Türkiye İstatistik Kurumu geçen aya ait enflasyon verilerini yayımladı.
Enflasyonun her iki göstergesinden pek olumlu sinyal alamadık. Hem Tüketici Fiyat Endeksi (TÜFE) hem de Yurtiçi Üretici Fiyat Endeksi (Yİ-ÜFE) yüksek seviyelerini korumuşlar yılın ikinci ayında da... Daha da önemlisi faiz politikalarında en kritik parametrelerden birisi olan Özel Kapsamlı TÜFE yani çekirdek enflasyon oranı da iki hanelerde kalmış.
Talep enflasyonu göstergesi TÜFE Şubat ayında yüzde 0,73 yükselmiş. Aylık enflasyonda rekoru sağlık harcamaları alt kalemi kırmış yüzde 2,57'lik artış ile...

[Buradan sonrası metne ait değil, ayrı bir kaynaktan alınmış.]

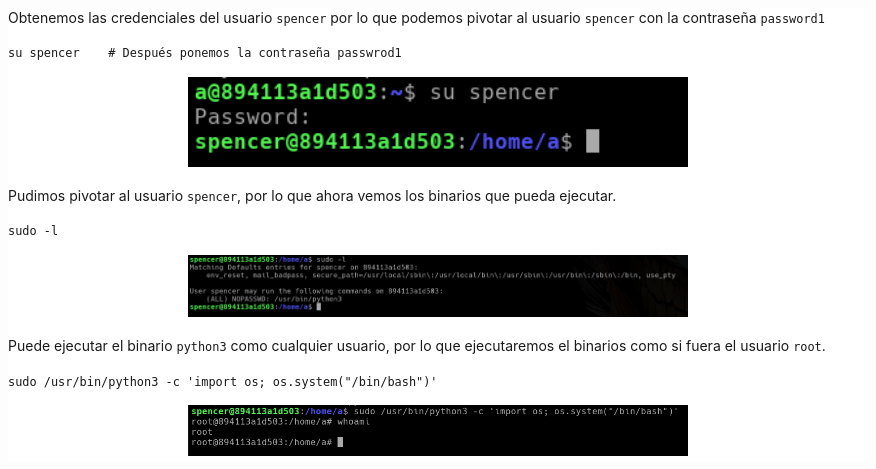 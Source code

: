 

Obtenemos las credenciales del usuario `spencer` por lo que podemos pivotar al usuario `spencer` con la contraseña `password1`
```
su spencer    # Después ponemos la contraseña passwrod1
```

<p align="center">
    <img src="../img/Pasted_image_20250102182738.png" width="500">
</p>



Pudimos pivotar al usuario `spencer`, por lo que ahora vemos los binarios que pueda ejecutar.
```
sudo -l
```

<p align="center">
    <img src="../img/Pasted_image_20250102182825.png" width="500">
</p>



Puede ejecutar el binario `python3` como cualquier usuario, por lo que ejecutaremos el binarios como si fuera el usuario `root`.
```
sudo /usr/bin/python3 -c 'import os; os.system("/bin/bash")'
```

<p align="center">
    <img src="../img/Pasted_image_20250102182942.png" width="500">
</p>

Geçen yılın eş dönemine göre de yüzde 10,26 düzeyinde değişim göstermiş. 12 aylık dönem dikkate alındığında ise talep enflasyonu yüzde 11,23'leri bulmuş. Her ne kadar enflasyon oranı yüzde 10,26'da olsa bile hane halkını yakından ilgilendiren "gıda, giyim, ev eşyası, ulaştırma, eğitim, lokanta, çeşitli mal ve hizmetler" grupları yıllık bazda ortalama enflasyonun üzerinde kalmışlar.
MALİYET ARTMIŞ
Maliyet enflasyonu göstergesi Yİ-ÜFE geçen ay yüzde 2,68 artmış. 2017'nin Şubatına göre de yüzde 13,71 oranında bir yükseliş söz konusu olmuş. 12 aylık ortalamada rakam yüzde 15,50'ye çıkıyor. Üretim maliyetlerinde en fazla artış ise yüzde 17,66 ile aramallarda gerçekleşmiş. Yani aramal üreticilerinin üretim maliyetleri 12 ayda yüzde 17'nin üzerinde artış göstermiş. Aynı şekilde makine teçhizat gibi yatırım mallarının üretim maliyetleri de yüzde 16,47 yükselmiş.

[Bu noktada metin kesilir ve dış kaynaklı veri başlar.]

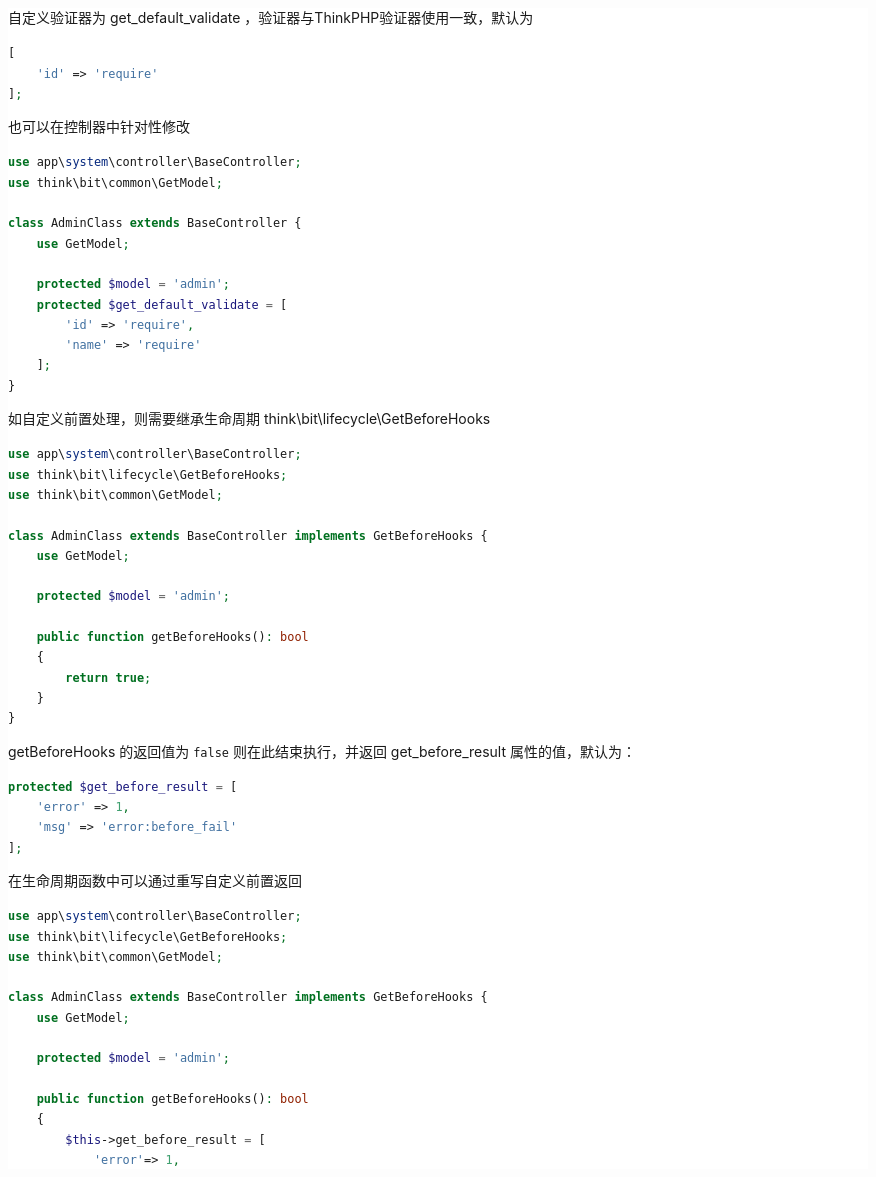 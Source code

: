 自定义验证器为 get_default_validate ，验证器与ThinkPHP验证器使用一致，默认为

```php
[
    'id' => 'require'
];
```

也可以在控制器中针对性修改

```php
use app\system\controller\BaseController;
use think\bit\common\GetModel;

class AdminClass extends BaseController {
    use GetModel;

    protected $model = 'admin';
    protected $get_default_validate = [
        'id' => 'require',
        'name' => 'require'
    ];
}
```

如自定义前置处理，则需要继承生命周期 think\bit\lifecycle\GetBeforeHooks

```php
use app\system\controller\BaseController;
use think\bit\lifecycle\GetBeforeHooks;
use think\bit\common\GetModel;

class AdminClass extends BaseController implements GetBeforeHooks {
    use GetModel;

    protected $model = 'admin';

    public function getBeforeHooks(): bool
    {
        return true;
    }
}
```

getBeforeHooks 的返回值为 `false` 则在此结束执行，并返回 get_before_result 属性的值，默认为：

```php
protected $get_before_result = [
    'error' => 1,
    'msg' => 'error:before_fail'
];
```

在生命周期函数中可以通过重写自定义前置返回

```php
use app\system\controller\BaseController;
use think\bit\lifecycle\GetBeforeHooks;
use think\bit\common\GetModel;

class AdminClass extends BaseController implements GetBeforeHooks {
    use GetModel;

    protected $model = 'admin';

    public function getBeforeHooks(): bool
    {
        $this->get_before_result = [
            'error'=> 1,
```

Bu süreçte dolar ve euronun seyrini dikkate aldığımızda üreticilerin yerli aramal veya sermaye malı kullanmak yerine ithal etmelerinin daha karlı olabileceğini söyleyebiliriz.
İşlenmemiş gıda ürünleri, enerji, alkollü içkiler ve tütün ile altın hariç TÜFE ki eski TÜFE-H ve "enerji, gıda ve alkolsüz içecekler, alkollü içkiler ile tütün ürünleri ve altın hariç TÜFE" eski tanımıyla TÜFE-I çekirdek enflasyon göstergeleri de sırasıyla yüzde 12,26 ve yüzde 11,23 düzeylerine çıkmış.
SIKI DURUŞ KORUNUR
Merkez Bankasının faiz politikasında önemsediği bu iki göstergenin beklentisinin üzerinde kalması, aslında enflasyonun faizleri nasıl etkileyeceği sorusunun da yanıtını kendiliğinden vermiş oluyor.
Fiyat istikrarı ana hedefine sahip Merkez Bankası kuşkusuz böyle bir enflasyon karşısında sıkı duruşunu korumak zorunda kalacak. 7 Martta yapacağı toplantıda büyük olasılıkla faizleri aynı seviyede tutması yeterli olabilir. FED'in 25 baz puanlık faiz artırımı halihazırda piyasalar tarafından fiyatlandığından kurlara etkisi zayıf kalır ve dolar 3,79-3,83 aralığında bir süre gider. Dolayısıyla birikimli kur etkisinin enflasyon üzerindeki etkisi de sınırlı olur. Politika faiz oranını nedendir bilinmez, Merkez Bankası yükseltmiyor ve "geç likidite Penceresi" ile idare etmeyi tercih ediyor. Bu yüzden politika faiz oranı yüzde 8'de, GLP faiz oranı da yüzde 12,75 seviyesinde devam eder 25 Nisan toplantısına kadar.
Merkez Bankasının sıkı duruşuna karşın vade bitimine 2 yıl kalmış gösterge tahvil faiz oranı alışageldiğimiz üzere yüzde 12- 13 bandında dalgalanır. Piyasa etkisini de değerlendirecek olursak; Faizlerin aynı seviyelerini koruması sonucu TL getirileri cazip olacağından sıcak para girişinde de sorun olmaz, kurlar makul oranda yükselir, hisse senetleri de yatırımcısını üzmez.